● **INFORMATION GIVEN**
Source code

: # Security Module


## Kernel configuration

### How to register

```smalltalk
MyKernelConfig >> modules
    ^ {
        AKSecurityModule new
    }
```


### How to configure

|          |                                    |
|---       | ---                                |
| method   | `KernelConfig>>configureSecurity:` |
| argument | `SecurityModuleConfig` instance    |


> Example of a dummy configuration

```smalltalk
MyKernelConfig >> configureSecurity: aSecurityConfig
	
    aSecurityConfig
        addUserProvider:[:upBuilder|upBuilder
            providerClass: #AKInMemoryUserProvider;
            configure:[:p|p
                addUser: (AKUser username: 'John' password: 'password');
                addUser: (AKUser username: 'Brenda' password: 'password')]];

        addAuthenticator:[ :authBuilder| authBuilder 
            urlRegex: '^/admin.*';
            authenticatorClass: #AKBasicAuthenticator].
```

● **ACTIVITY**
Collect each line of the entries that has the word "aSecurityConfig", copying it in full.

● **SOLUTION FOR THIS TASK**
MyKernelConfig >> configureSecurity: aSecurityConfig
    aSecurityConfig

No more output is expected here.